State lawmakers in the Republican-controlled Legislature greeted his remarks coolly, not once interrupting Mecham’s speech with applause.
“He did admit he had made some mistakes,” said House Speaker Joe Lane (R-Wilcox). “That’s the first time he’d done that. But he didn’t do a lot of apologizing.”
“He’s admitting wrong in the way he has done things but not in what he’s done,” Senate Majority Leader Robert Usdane (R-Scottsdale) said. “Frankly, I don’t think that the governor thinks he’s done anything wrong.”
House Whip Jane Hull (R-Phoenix), formerly a strong Mecham supporter who in November called for his resignation, said: “I don’t think he has ever had the time to think about the problems and programs of government” because of the controversy surrounding his term.
And Senate Minority Leader Alan Stephens (D-Phoenix) said Mecham’s severely diminished effectiveness will invite chaos.
“The governor has a role to play and the Legislature has a role to play,” Stephens said. “Without an effective governor, the legislator is hard-pressed to do both the legislative and the executive jobs.”
Usdane and Stephens said one of the best things to come out of the speech was what the governor did not say.
“That applause at the end was applause of relief that he didn’t say anything else to cause a great deal of furor,” Usdane said.
“Some of us are very relieved that he didn’t try to defend his mistakes and that he didn’t try to give his defenses for the charges against him,” Stephens said.
The governor and his brother and campaign treasurer, Willard Mecham, were indicted Friday on charges of perjury, fraud and false filing for allegedly failing to report a $350,000 campaign loan from Tempe developer Barry Wolfson.
The governor faces six felony charges and his brother three.
More Allegations Possible
The state grand jury that indicted the governor is taking a few weeks off, but Atty.
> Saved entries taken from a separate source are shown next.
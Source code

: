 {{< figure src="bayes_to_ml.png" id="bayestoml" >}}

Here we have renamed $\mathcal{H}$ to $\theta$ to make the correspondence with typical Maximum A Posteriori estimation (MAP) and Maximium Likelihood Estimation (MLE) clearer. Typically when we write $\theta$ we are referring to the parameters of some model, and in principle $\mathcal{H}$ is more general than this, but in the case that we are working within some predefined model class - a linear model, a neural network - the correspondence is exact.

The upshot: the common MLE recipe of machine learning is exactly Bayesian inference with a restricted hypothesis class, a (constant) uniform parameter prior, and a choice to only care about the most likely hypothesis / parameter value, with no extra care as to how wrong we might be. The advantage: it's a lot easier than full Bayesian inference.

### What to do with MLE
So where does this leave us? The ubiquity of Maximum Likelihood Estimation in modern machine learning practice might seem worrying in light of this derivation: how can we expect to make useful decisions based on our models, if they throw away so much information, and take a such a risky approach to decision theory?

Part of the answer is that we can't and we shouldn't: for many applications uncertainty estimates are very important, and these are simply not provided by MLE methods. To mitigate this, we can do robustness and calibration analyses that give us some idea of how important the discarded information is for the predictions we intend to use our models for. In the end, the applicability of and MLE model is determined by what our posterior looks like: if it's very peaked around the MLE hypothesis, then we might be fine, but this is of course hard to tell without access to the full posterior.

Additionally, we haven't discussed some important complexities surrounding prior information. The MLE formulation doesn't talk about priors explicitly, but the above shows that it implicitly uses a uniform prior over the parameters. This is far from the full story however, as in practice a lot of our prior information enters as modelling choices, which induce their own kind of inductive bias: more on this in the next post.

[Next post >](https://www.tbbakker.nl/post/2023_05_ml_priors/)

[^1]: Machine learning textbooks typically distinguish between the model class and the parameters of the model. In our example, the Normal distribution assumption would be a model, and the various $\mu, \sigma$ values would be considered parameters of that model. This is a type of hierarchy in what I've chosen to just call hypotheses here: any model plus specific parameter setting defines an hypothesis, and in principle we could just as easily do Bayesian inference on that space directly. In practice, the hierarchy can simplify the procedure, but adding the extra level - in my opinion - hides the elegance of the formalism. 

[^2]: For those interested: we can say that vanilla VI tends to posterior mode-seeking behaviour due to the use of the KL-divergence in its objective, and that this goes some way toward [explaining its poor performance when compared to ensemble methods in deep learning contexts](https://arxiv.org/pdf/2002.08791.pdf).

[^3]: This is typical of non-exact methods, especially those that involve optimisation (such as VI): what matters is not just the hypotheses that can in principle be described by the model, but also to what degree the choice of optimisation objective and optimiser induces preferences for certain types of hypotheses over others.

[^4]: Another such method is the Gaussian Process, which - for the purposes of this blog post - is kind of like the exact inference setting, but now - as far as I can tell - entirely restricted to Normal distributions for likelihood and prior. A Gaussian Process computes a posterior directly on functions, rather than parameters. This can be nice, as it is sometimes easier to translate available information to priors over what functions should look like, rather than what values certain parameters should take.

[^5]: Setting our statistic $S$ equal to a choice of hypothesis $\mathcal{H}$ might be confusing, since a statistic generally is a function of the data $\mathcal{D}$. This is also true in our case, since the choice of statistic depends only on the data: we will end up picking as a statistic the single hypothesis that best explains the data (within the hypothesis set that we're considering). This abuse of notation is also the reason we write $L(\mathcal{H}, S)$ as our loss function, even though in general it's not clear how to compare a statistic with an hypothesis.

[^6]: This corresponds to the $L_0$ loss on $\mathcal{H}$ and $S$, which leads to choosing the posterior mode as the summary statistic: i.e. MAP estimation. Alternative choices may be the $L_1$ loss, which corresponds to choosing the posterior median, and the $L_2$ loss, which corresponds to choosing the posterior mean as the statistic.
Gen. Bob Corbin said he plans to pursue other allegations involving his fellow Republican when it reconvenes.
Meanwhile, a state poll released by the state’s leading newspaper and a Phoenix television station said 65% of Arizona residents think that the governor should resign. The poll was taken a day after the indictment was handed down. The poll also found that 56% of the respondents think that the governor should be recalled, and 34% do not.
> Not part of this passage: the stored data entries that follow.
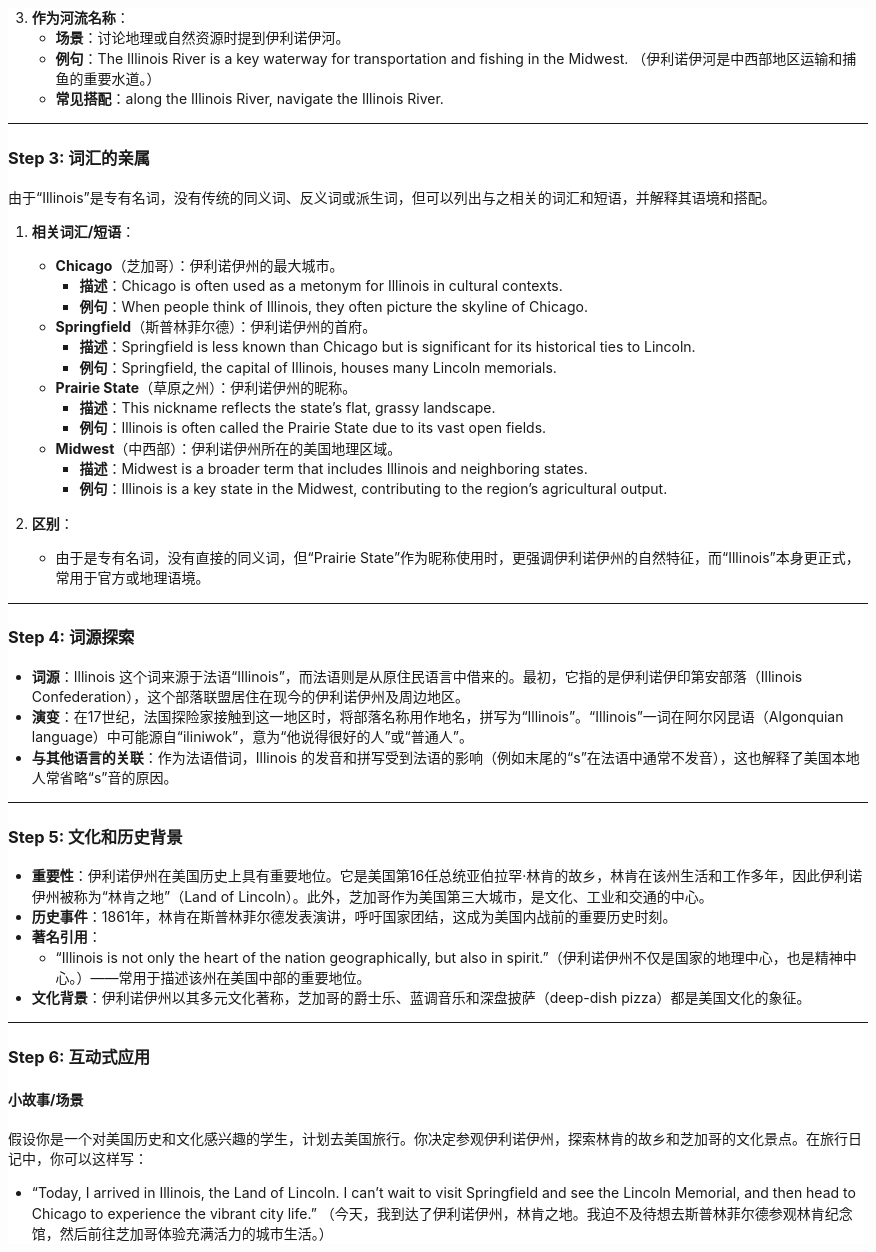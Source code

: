 3. **作为河流名称**：
   - **场景**：讨论地理或自然资源时提到伊利诺伊河。
   - **例句**：The Illinois River is a key waterway for transportation and fishing in the Midwest.
     （伊利诺伊河是中西部地区运输和捕鱼的重要水道。）
   - **常见搭配**：along the Illinois River, navigate the Illinois River.

---

### Step 3: 词汇的亲属
由于“Illinois”是专有名词，没有传统的同义词、反义词或派生词，但可以列出与之相关的词汇和短语，并解释其语境和搭配。

1. **相关词汇/短语**：
   - **Chicago**（芝加哥）：伊利诺伊州的最大城市。
     - **描述**：Chicago is often used as a metonym for Illinois in cultural contexts.
     - **例句**：When people think of Illinois, they often picture the skyline of Chicago.
   - **Springfield**（斯普林菲尔德）：伊利诺伊州的首府。
     - **描述**：Springfield is less known than Chicago but is significant for its historical ties to Lincoln.
     - **例句**：Springfield, the capital of Illinois, houses many Lincoln memorials.
   - **Prairie State**（草原之州）：伊利诺伊州的昵称。
     - **描述**：This nickname reflects the state’s flat, grassy landscape.
     - **例句**：Illinois is often called the Prairie State due to its vast open fields.
   - **Midwest**（中西部）：伊利诺伊州所在的美国地理区域。
     - **描述**：Midwest is a broader term that includes Illinois and neighboring states.
     - **例句**：Illinois is a key state in the Midwest, contributing to the region’s agricultural output.

2. **区别**：
   - 由于是专有名词，没有直接的同义词，但“Prairie State”作为昵称使用时，更强调伊利诺伊州的自然特征，而“Illinois”本身更正式，常用于官方或地理语境。

---

### Step 4: 词源探索
- **词源**：Illinois 这个词来源于法语“Illinois”，而法语则是从原住民语言中借来的。最初，它指的是伊利诺伊印第安部落（Illinois Confederation），这个部落联盟居住在现今的伊利诺伊州及周边地区。
- **演变**：在17世纪，法国探险家接触到这一地区时，将部落名称用作地名，拼写为“Illinois”。“Illinois”一词在阿尔冈昆语（Algonquian language）中可能源自“iliniwok”，意为“他说得很好的人”或“普通人”。
- **与其他语言的关联**：作为法语借词，Illinois 的发音和拼写受到法语的影响（例如末尾的“s”在法语中通常不发音），这也解释了美国本地人常省略“s”音的原因。

---

### Step 5: 文化和历史背景
- **重要性**：伊利诺伊州在美国历史上具有重要地位。它是美国第16任总统亚伯拉罕·林肯的故乡，林肯在该州生活和工作多年，因此伊利诺伊州被称为“林肯之地”（Land of Lincoln）。此外，芝加哥作为美国第三大城市，是文化、工业和交通的中心。
- **历史事件**：1861年，林肯在斯普林菲尔德发表演讲，呼吁国家团结，这成为美国内战前的重要历史时刻。
- **著名引用**：
  - “Illinois is not only the heart of the nation geographically, but also in spirit.”（伊利诺伊州不仅是国家的地理中心，也是精神中心。）——常用于描述该州在美国中部的重要地位。
- **文化背景**：伊利诺伊州以其多元文化著称，芝加哥的爵士乐、蓝调音乐和深盘披萨（deep-dish pizza）都是美国文化的象征。

---

### Step 6: 互动式应用
#### 小故事/场景
假设你是一个对美国历史和文化感兴趣的学生，计划去美国旅行。你决定参观伊利诺伊州，探索林肯的故乡和芝加哥的文化景点。在旅行日记中，你可以这样写：
- “Today, I arrived in Illinois, the Land of Lincoln. I can’t wait to visit Springfield and see the Lincoln Memorial, and then head to Chicago to experience the vibrant city life.”
（今天，我到达了伊利诺伊州，林肯之地。我迫不及待想去斯普林菲尔德参观林肯纪念馆，然后前往芝加哥体验充满活力的城市生活。）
Numerous Republicans and Democratic lawmakers have urged Mecham to resign, including state political patriarch and former U.S. Sen. Barry Goldwater. Mecham has refused, saying in a press conference after his indictment: “Resignation is not an option. I am completely clean.”
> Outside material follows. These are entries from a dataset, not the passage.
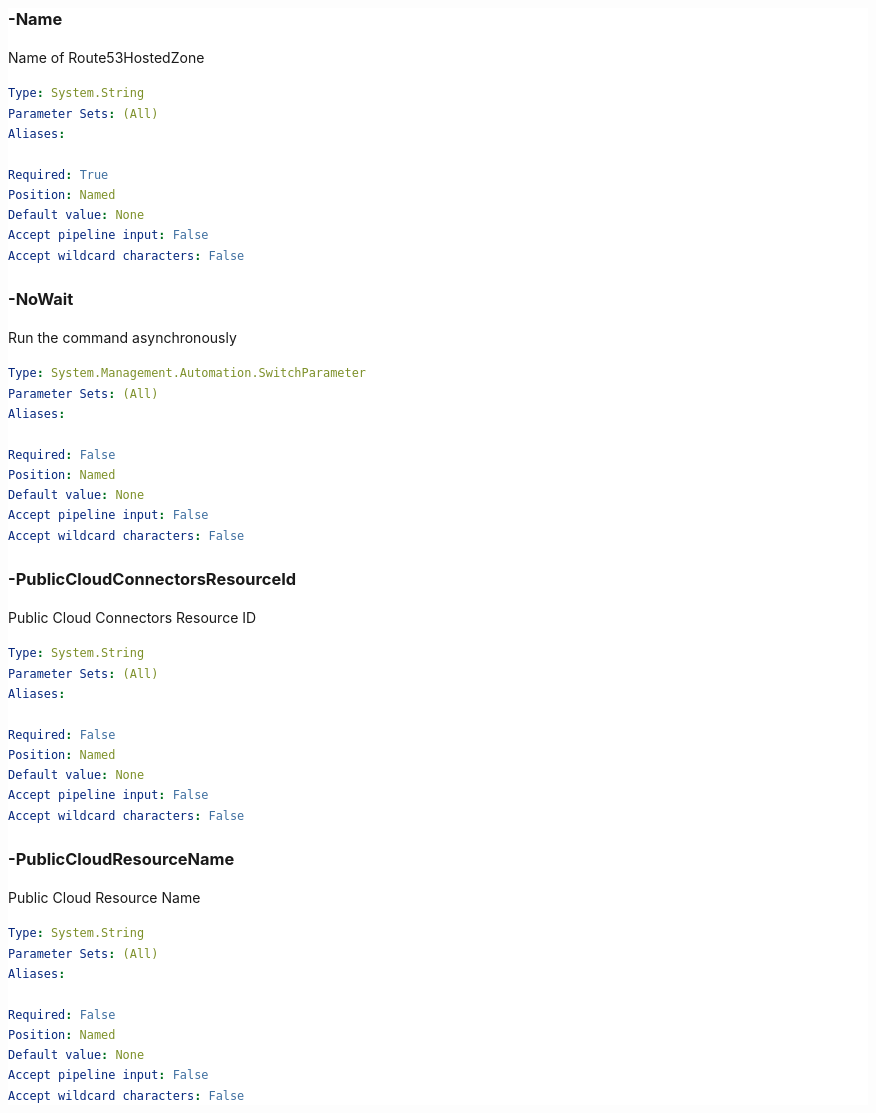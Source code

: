 ### -Name
Name of Route53HostedZone

```yaml
Type: System.String
Parameter Sets: (All)
Aliases:

Required: True
Position: Named
Default value: None
Accept pipeline input: False
Accept wildcard characters: False
```

### -NoWait
Run the command asynchronously

```yaml
Type: System.Management.Automation.SwitchParameter
Parameter Sets: (All)
Aliases:

Required: False
Position: Named
Default value: None
Accept pipeline input: False
Accept wildcard characters: False
```

### -PublicCloudConnectorsResourceId
Public Cloud Connectors Resource ID

```yaml
Type: System.String
Parameter Sets: (All)
Aliases:

Required: False
Position: Named
Default value: None
Accept pipeline input: False
Accept wildcard characters: False
```

### -PublicCloudResourceName
Public Cloud Resource Name

```yaml
Type: System.String
Parameter Sets: (All)
Aliases:

Required: False
Position: Named
Default value: None
Accept pipeline input: False
Accept wildcard characters: False
```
Looming before the House is a report due Friday from special counsel William French as to whether impeachment proceedings are warranted. French’s investigation, which began in late October, also centers around disclosure of the loan from Wolfson.
On Monday, the state recorder’s office is scheduled to announce whether the governor will face a recall election, probably in mid-May.
County recorders around the state have been checking nearly 400,000 signatures on petitions seeking a recall election. Recorders have said their checks indicate that there will be more than the 216,746 valid signatures required for a new election.